Antwoord van Minister Van Weel (Justitie en Veiligheid) en van Staatssecretaris Paul
(Onderwijs, Cultuur en Wetenschap) (ontvangen 10 september 2024). Zie ook Aanhangsel
Handelingen, vergaderjaar 2023–2024, nr. 2222.
Vraag 1
Bent u bekend met het bericht «Groeiende groep mensen kijkt naar seksueel misbruik
van minderjarigen, ook jongeren «voor de kick»»?1
Antwoord 1
Ja, ik ben hiermee bekend.
Vraag 2
Deelt u de mening dat het afschuwelijk en onwijs treurig is dat onder andere Whatsappstickers
van kinderporno door jongeren achteloos worden doorgestuurd, waardoor het slachtoffer
van kinderporno elke keer weer opnieuw slachtoffer wordt?
Antwoord 2
Deze mening deel ik. De achteloosheid waarmee dergelijk materiaal doorgestuurd wordt
is verschrikkelijk en werkt herhaald slachtofferschap van de afgebeelde personen in
de hand. In mijn beleid zet ik dan ook volop in op het voorkomen hiervan.
Vraag 3
Welke maatregelen gaat u nemen om de toename en de verspreiding van kinderpornografische
beelden via kanalen zoals Whatsapp en Snapchat te stoppen om te voorkomen dat (nog
meer) kinderlevens worden verwoest?
Antwoord 3
Om de productie en de verspreiding van online seksueel kindermisbruik te voorkomen,
wordt ingezet op een sterke strafrechtelijke en bestuursrechtelijke aanpak en worden
preventieve acties ondernomen en gestimuleerd. Voor een update over alle maatregelen
die mijn ministerie neemt en gaat nemen om de toename en verspreiding van materiaal
van seksueel kindermisbruik te voorkomen, verwijs ik graag naar de voortgangsbrief
over de aanpak seksuele misdrijven die mijn ambtsvoorganger uw Kamer heeft doen toekomen
op 19 juni 2024.2 Op basis van het hoofdlijnenakkoord zal de aanpak van kindermisbruik worden geïntensiveerd.

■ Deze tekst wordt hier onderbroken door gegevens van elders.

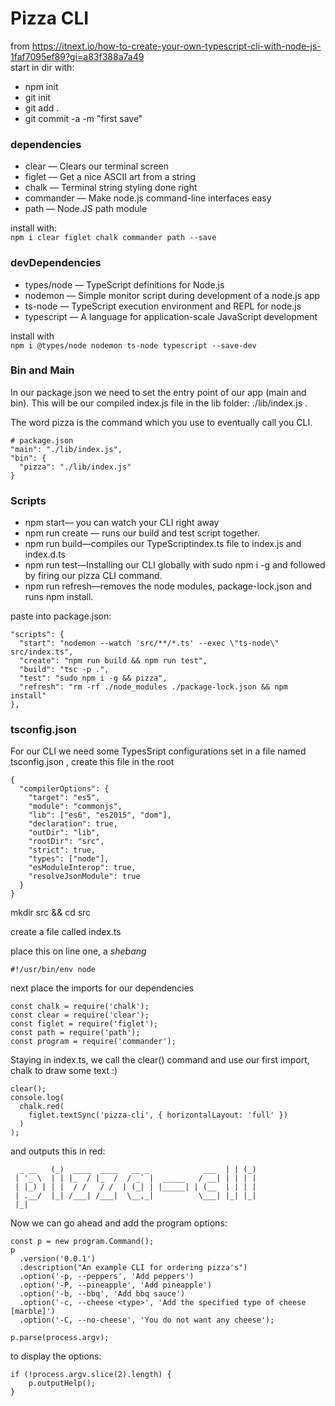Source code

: # Pizza CLI  

from https://itnext.io/how-to-create-your-own-typescript-cli-with-node-js-1faf7095ef89?gi=a83f388a7a49  
start in dir with: 
* npm init 
* git init 
* git add .
* git commit -a -m "first save" 

### __dependencies__
*  clear — Clears our terminal screen
*  figlet — Get a nice ASCII art from a string
*  chalk — Terminal string styling done right
*  commander — Make node.js command-line interfaces easy
*  path — Node.JS path module 
  
install with:  
`npm i clear figlet chalk commander path --save`  
  
### __devDependencies__  
*  types/node — TypeScript definitions for Node.js
*  nodemon — Simple monitor script during development of a node.js app
*  ts-node — TypeScript execution environment and REPL for node.js
*  typescript — A language for application-scale JavaScript development  

install with  
`npm i @types/node nodemon ts-node typescript --save-dev`  

### __Bin and Main__  

In our package.json we need to set the entry point of our app (main and bin). This will be our compiled index.js file in the lib folder: ./lib/index.js .

The word pizza is the command which you use to eventually call you CLI.  

```
# package.json
"main": "./lib/index.js",
"bin": {
  "pizza": "./lib/index.js"
}
```  

### __Scripts__  
* npm start— you can watch your CLI right away  
* npm run create — runs our build and test script together.  
* npm run build—compiles our TypeScriptindex.ts file to index.js and index.d.ts  
* npm run test—Installing our CLI globally with sudo npm i -g and followed by firing our pizza CLI command.  
* npm run refresh—removes the node modules, package-lock.json and runs npm install.    

paste into package.json:  

```
"scripts": {
  "start": "nodemon --watch 'src/**/*.ts' --exec \"ts-node\" src/index.ts",
  "create": "npm run build && npm run test",
  "build": "tsc -p .",
  "test": "sudo npm i -g && pizza",
  "refresh": "rm -rf ./node_modules ./package-lock.json && npm install"
},
```  

### __tsconfig.json__  

For our CLI we need some TypesSript configurations set in a file named tsconfig.json , create this file in the root  

```
{
  "compilerOptions": {
    "target": "es5",
    "module": "commonjs",
    "lib": ["es6", "es2015", "dom"],
    "declaration": true,
    "outDir": "lib",
    "rootDir": "src",
    "strict": true,
    "types": ["node"],
    "esModuleInterop": true,
    "resolveJsonModule": true
  }
}
```  

mkdir src && cd src  

create a file called index.ts  

place this on line one, a _shebang_  

`#!/usr/bin/env node`

next place the imports for our dependencies

```
const chalk = require('chalk');
const clear = require('clear');
const figlet = require('figlet');
const path = require('path');
const program = require('commander');
```  

Staying in index.ts, we call the clear() command and use our first import, chalk to draw some text :) 

```
clear();
console.log(
  chalk.red(
    figlet.textSync('pizza-cli', { horizontalLayout: 'full' })
  )
);
``` 

and outputs this in red: 

``` 
  _ __   (_)  ____  ____   __ _            ___  | | (_)
 | '_ \  | | |_  / |_  /  / _` |  _____   / __| | | | |
 | |_) | | |  / /   / /  | (_| | |_____| | (__  | | | |
 | .__/  |_| /___| /___|  \__,_|          \___| |_| |_|
 |_|
``` 

Now we can go ahead and add the program options:  

```
const p = new program.Command();
p
  .version('0.0.1')
  .description("An example CLI for ordering pizza's")
  .option('-p, --peppers', 'Add peppers')
  .option('-P, --pineapple', 'Add pineapple')
  .option('-b, --bbq', 'Add bbq sauce')
  .option('-c, --cheese <type>', 'Add the specified type of cheese [marble]')
  .option('-C, --no-cheese', 'You do not want any cheese');
  
p.parse(process.argv);  
```
to display the options:  

```
if (!process.argv.slice(2).length) {
	p.outputHelp();
}
```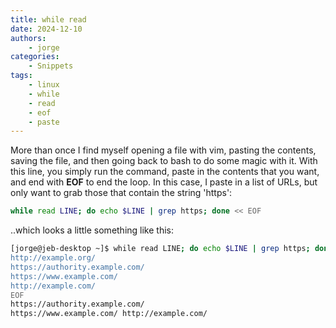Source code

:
 ```yaml
---
title: while read
date: 2024-12-10
authors:
    - jorge
categories:
    - Snippets
tags:
    - linux
    - while
    - read
    - eof
    - paste
---
```


More than once I find myself opening a file with vim, pasting the contents,
saving the file, and then going back to bash to do some magic with it. With
this line, you simply run the command, paste in the contents that you want, and
end with **EOF** to end the loop. In this case, I paste in a list of URLs, but
only want to grab those that contain the string 'https':

<!-- more -->

```bash
while read LINE; do echo $LINE | grep https; done << EOF   
```

..which looks a little something like this:


```bash
[jorge@jeb-desktop ~]$ while read LINE; do echo $LINE | grep https; done << EOF
http://example.org/
https://authority.example.com/
https://www.example.com/
http://example.com/
EOF
https://authority.example.com/
https://www.example.com/ http://example.com/
```
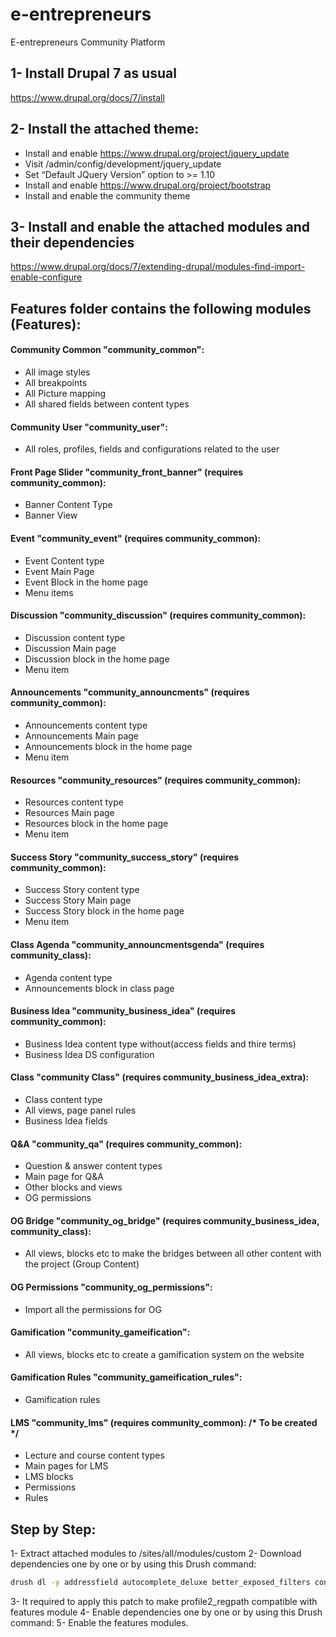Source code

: # e-entrepreneurs
E-entrepreneurs Community Platform


## 1- Install Drupal 7 as usual
https://www.drupal.org/docs/7/install


## 2- Install the attached theme:
- Install and enable https://www.drupal.org/project/jquery_update
- Visit /admin/config/development/jquery_update
- Set “Default JQuery Version” option to >= 1.10
- Install and enable https://www.drupal.org/project/bootstrap 
- Install and enable the community theme

## 3- Install and enable the attached modules and their dependencies
https://www.drupal.org/docs/7/extending-drupal/modules-find-import-enable-configure

## Features folder contains the following modules (Features):

#### Community Common "community_common":
- All image styles
- All breakpoints 	
- All Picture mapping
- All shared fields between content types


#### Community User "community_user":
- All roles, profiles, fields and configurations related to the user


#### Front Page Slider "community_front_banner" (requires community_common):
- Banner Content Type
- Banner View


#### Event "community_event" (requires community_common):
- Event Content type
- Event Main Page
- Event Block in the home page
- Menu items


#### Discussion "community_discussion" (requires community_common):
- Discussion content type
- Discussion Main page
- Discussion block in the home page
- Menu item


#### Announcements "community_announcments" (requires community_common):
- Announcements content type
- Announcements Main page
- Announcements block in the home page
- Menu item


#### Resources "community_resources" (requires community_common):
- Resources content type
- Resources Main page
- Resources block in the home page
- Menu item


#### Success Story "community_success_story" (requires community_common):
- Success Story content type
- Success Story Main page
- Success Story block in the home page
- Menu item


#### Class Agenda "community_announcmentsgenda" (requires community_class):
- Agenda content type
- Announcements block in class page


#### Business Idea "community_business_idea" (requires community_common):
- Business Idea content type without(access fields and thire terms)
- Business Idea DS configuration


#### Class "community Class" (requires community_business_idea_extra):
- Class content type
- All views, page panel rules
- Business Idea fields


#### Q&A "community_qa" (requires community_common):
- Question & answer content types
- Main page for Q&A
- Other blocks and views
- OG permissions


#### OG Bridge "community_og_bridge" (requires community_business_idea, community_class):
- All views, blocks etc to make the bridges between all other content with the project (Group Content)


#### OG Permissions "community_og_permissions":
- Import all the permissions for OG


#### Gamification "community_gameification":
- All views, blocks etc to create a gamification system on the website


#### Gamification Rules "community_gameification_rules":
- Gamification rules


#### LMS "community_lms" (requires community_common): /* To be created */
- Lecture and course content types
- Main pages for LMS
- LMS blocks
- Permissions
- Rules


## Step by Step:

1- Extract attached modules to /sites/all/modules/custom
2- Download dependencies one by one or by using this Drush command:
```sh
drush dl -y addressfield autocomplete_deluxe better_exposed_filters conditional_fields countries date ds editablefields field_collection field_group field_permissions ctools link og og_role_delegate og_role_override ogfile panels panels_bootstrap_layouts picture profile2 registration rules rules_link telephone term_reference_tree views views_load_more entity entityreference file_entity views_bulk_operations markup token breakpoints jquery_update nodequeue taxonomy_display pathauto profile2_regpath transliteration strongarm smart_trim field_validation features_extra media field  webform_rules quiz flag eck context flexslider flexslider_fields
```
3- It required to apply this patch to make profile2_regpath compatible with features module
4- Enable dependencies one by one or by using this Drush command:
5- Enable the features modules.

In Europees verband wordt al enkele jaren onderhandeld over een verordening die ziet
op het voorkomen van het verspreiden van online materiaal van seksueel kindermisbruik.
De maatregelen in deze ontwerpverordening zien nadrukkelijk ook op interpersoonlijke
communicatiediensten, zoals Whatsapp en Signal.
Vraag 4
Op welke manier hindert end-to-end-encryptie bij Whatsapp de opsporing van de makers
en verspreiders van kinderporno?
Antwoord 4
In groepsgesprekken en 1-op-1 gesprekken via Whatsapp (en veel andere interpersoonlijke
communicatiediensten) is de onderlinge communicatie end-to-end versleuteld en wordt
door Whatsapp geen inzicht verschaft in de inhoud van berichten – dus ook niet in
afbeeldingen of stickers. Het bedrijf geeft daarbij aan geen toegang te hebben tot
de inhoud van deze berichten. Dit betekent overigens niet dat diensten als Whatsapp
geen mogelijkheden hebben om makers en verspreiders van kinderpornografisch materiaal
op hun applicatie te traceren of te verwijderen.3
In de praktijk is het voor opsporingsinstanties om bovengenoemde redenen moeilijk
om zicht te krijgen op illegale activiteiten die zich afspelen op end-to-end versleutelde
chatapplicaties zoals Whatsapp. Het vergt voor opsporingsinstanties daarom de inzet
van zwaardere bijzondere opsporingsbevoegdheden om de inhoud van Whatsappgesprekken
te verkrijgen. Zo kan soms de bevoegdheid tot binnendringen in een geautomatiseerd
werk – de «hackbevoegdheid» – worden ingezet om een deel van de inhoud op het apparaat
zelf te ontsluiten. Dit is echter een zwaar middel dat in de praktijk in een beperkt
aantal gevallen kan worden ingezet, en ook dan is er geen garantie op succes. Het
kabinet zet zich ervoor in dat beeldmateriaal van seksueel kindermisbruik effectief
kan worden bestreden, maar dat inperking van grondrechten alleen plaatsvindt wanneer
dit strikt noodzakelijk en proportioneel is, en omkleed met passende waarborgen. In
Europees verband wordt deze problematiek ook besproken in de High Level Group (HLG) on lawful access to data. Eind mei 2024 heeft de HLG mede namens de vele experts die hieraan hebben gewerkt
een concept eindrapport gepresenteerd met daarin 42 aanbevelingen voor de verdere
ontwikkeling van EU-beleid en -regelgeving voor het verbeteren van de toegang tot
digitaal bewijs voor de rechtshandhaving.4 Veel lidstaten, waaronder Nederland, hebben het werk en de aanbevelingen van de (HLG)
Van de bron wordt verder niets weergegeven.